Oh great. If she’d been there for a while with no success, my chances of getting out without incident weren’t looking good.
“So why did you overstay your visa?”
With the relaxed expression of someone with power and all the time in the world, the officer leaned back in his seat and gazed at me. “Don’t you know that’s a serious offence?”
“Indeed I do, sir, and I’m very sorry” I replied. “Unfortunately there was a small mistake made when I entered Vietnam, and one of your colleagues accidentally put the wrong date on my visa sticker. See, here’s the authorisation letter, and here’s my previous visa for 30 days, and here’s my current visa for only 28 days. My flight was already booked, and I couldn’t change it, so…..”
My voice trailed off as he pushed himself back from his desk.

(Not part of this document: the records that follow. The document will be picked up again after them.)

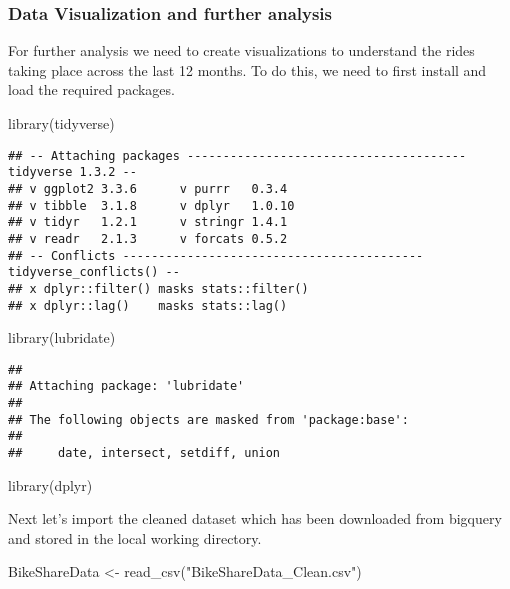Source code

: \documentclass[
]{article}
\newenvironment{Shaded}{\begin{snugshade}}{\end{snugshade}}
\newcommand{\FunctionTok}[1]{\textcolor[rgb]{0.00,0.00,0.00}{#1}}
\newcommand{\NormalTok}[1]{#1}
\newcommand{\OtherTok}[1]{\textcolor[rgb]{0.56,0.35,0.01}{#1}}
\newcommand{\StringTok}[1]{\textcolor[rgb]{0.31,0.60,0.02}{#1}}
\begin{document}
\hypertarget{data-visualization-and-further-analysis}{%
\subsubsection{Data Visualization and further
analysis}\label{data-visualization-and-further-analysis}}

For further analysis we need to create visualizations to understand the
rides taking place across the last 12 months. To do this, we need to
first install and load the required packages.

\begin{Shaded}
\begin{Highlighting}[]
\FunctionTok{library}\NormalTok{(tidyverse)}
\end{Highlighting}
\end{Shaded}

\begin{verbatim}
## -- Attaching packages --------------------------------------- tidyverse 1.3.2 --
## v ggplot2 3.3.6      v purrr   0.3.4 
## v tibble  3.1.8      v dplyr   1.0.10
## v tidyr   1.2.1      v stringr 1.4.1 
## v readr   2.1.3      v forcats 0.5.2 
## -- Conflicts ------------------------------------------ tidyverse_conflicts() --
## x dplyr::filter() masks stats::filter()
## x dplyr::lag()    masks stats::lag()
\end{verbatim}

\begin{Shaded}
\begin{Highlighting}[]
\FunctionTok{library}\NormalTok{(lubridate)}
\end{Highlighting}
\end{Shaded}

\begin{verbatim}
## 
## Attaching package: 'lubridate'
## 
## The following objects are masked from 'package:base':
## 
##     date, intersect, setdiff, union
\end{verbatim}

\begin{Shaded}
\begin{Highlighting}[]
\FunctionTok{library}\NormalTok{(dplyr)}
\end{Highlighting}
\end{Shaded}

Next let's import the cleaned dataset which has been downloaded from
bigquery and stored in the local working directory.

\begin{Shaded}
\begin{Highlighting}[]
\NormalTok{BikeShareData }\OtherTok{\textless{}{-}} \FunctionTok{read\_csv}\NormalTok{(}\StringTok{"BikeShareData\_Clean.csv"}\NormalTok{)}
\end{Highlighting}
\end{Shaded}
\end{document}
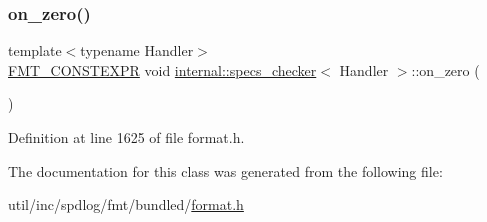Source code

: \subsubsection{\texorpdfstring{on\+\_\+zero()}{on\_zero()}}
{\footnotesize\ttfamily template$<$typename Handler$>$ \\
\hyperlink{core_8h_a69201cb276383873487bf68b4ef8b4cd}{F\+M\+T\+\_\+\+C\+O\+N\+S\+T\+E\+X\+PR} void \hyperlink{classinternal_1_1specs__checker}{internal\+::specs\+\_\+checker}$<$ Handler $>$\+::on\+\_\+zero (\begin{DoxyParamCaption}{ }\end{DoxyParamCaption})\hspace{0.3cm}{\ttfamily [inline]}}



Definition at line 1625 of file format.\+h.



The documentation for this class was generated from the following file\+:\begin{DoxyCompactItemize}
\item 
util/inc/spdlog/fmt/bundled/\hyperlink{format_8h}{format.\+h}\end{DoxyCompactItemize}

“You overstayed your visa,” he snapped. “You need to pay the fine.”
“Even though I should have been given 30 days?”
“That doesn’t matter. When did you find out that the visa had the wrong date?”
“About five minutes after leaving the airport.”
He smirked widely. “You should have checked when you got your passport back. That was your mistake.”
We went back and forwards a little longer, but he wasn’t going to budge. I was going to pay some money to leave this country — the only question now was the amount.
Now it was my turn to stare. I couldn’t believe what I was hearing.
“Two million dong.”
At approximately $100, this was far more than I’d ever heard of anyone paying for overstaying by a couple of days. Almost certain that the rest of the money was going into the official’s pocket, I protested that the usual rate was 200,000 dong per day.
“The fine went up at the start of the year. Two million dong for up to 15 days, five million after that.”
I asked to see the official memo that outlined the new system. There wasn’t one. I asked if I would get a receipt for paying the fine. Of course I wouldn’t. Was there anyone else I could talk to about this? No.
Pulling out my wallet, I took all the cash I was carrying out and placed it on the desk.
“I don’t have that kind of money. Can I just give you what I have?”
He slowly flicked through the notes — around 600,000 dong and a few dollars in Australian currency — before looking back at me.
“No. You need to pay it all.”
“What happens if I can’t?”, I asked.
“Then you don’t get on your plane.”
Five minutes later, I walked dejectedly back through the immigration hall. After telling the official that I had no more cash, he’d escorted me out the door and pointed towards a distant ATM. “Use your credit card. Get the money out. You need to pay somehow.”
I toyed with the idea of waiting a little while, then trying my luck at passport control anyway. It seemed appealing, but if I’d been sent back to that same official after trying to sneak out without paying, I expected a $100 “fine” would quickly have become the least of my worries.
Grudgingly withdrawing the cash, I returned to the office and handed it over. Placing the large wad of notes into a filing cabinet, the officer asked me to sign a document (in Vietnamese), wrote something in my passport and then broke into a smile for the first time since I’d met him.
“You’re lucky. This is the first time you have overstayed your visa, so you will still be allowed to come back into Vietnam.”
“Thanks”, I replied, “but I think I’ll go somewhere else next time.”
The grin disappeared from his face. “Why?” he asked. “Don’t you like Vietnam?”
I stood up and headed for the door.
“Actually,” I said over my shoulder, “up until an hour ago, it was one of the countries I loved most in the world.”
Have you ever overstayed your visa? What happened when you did?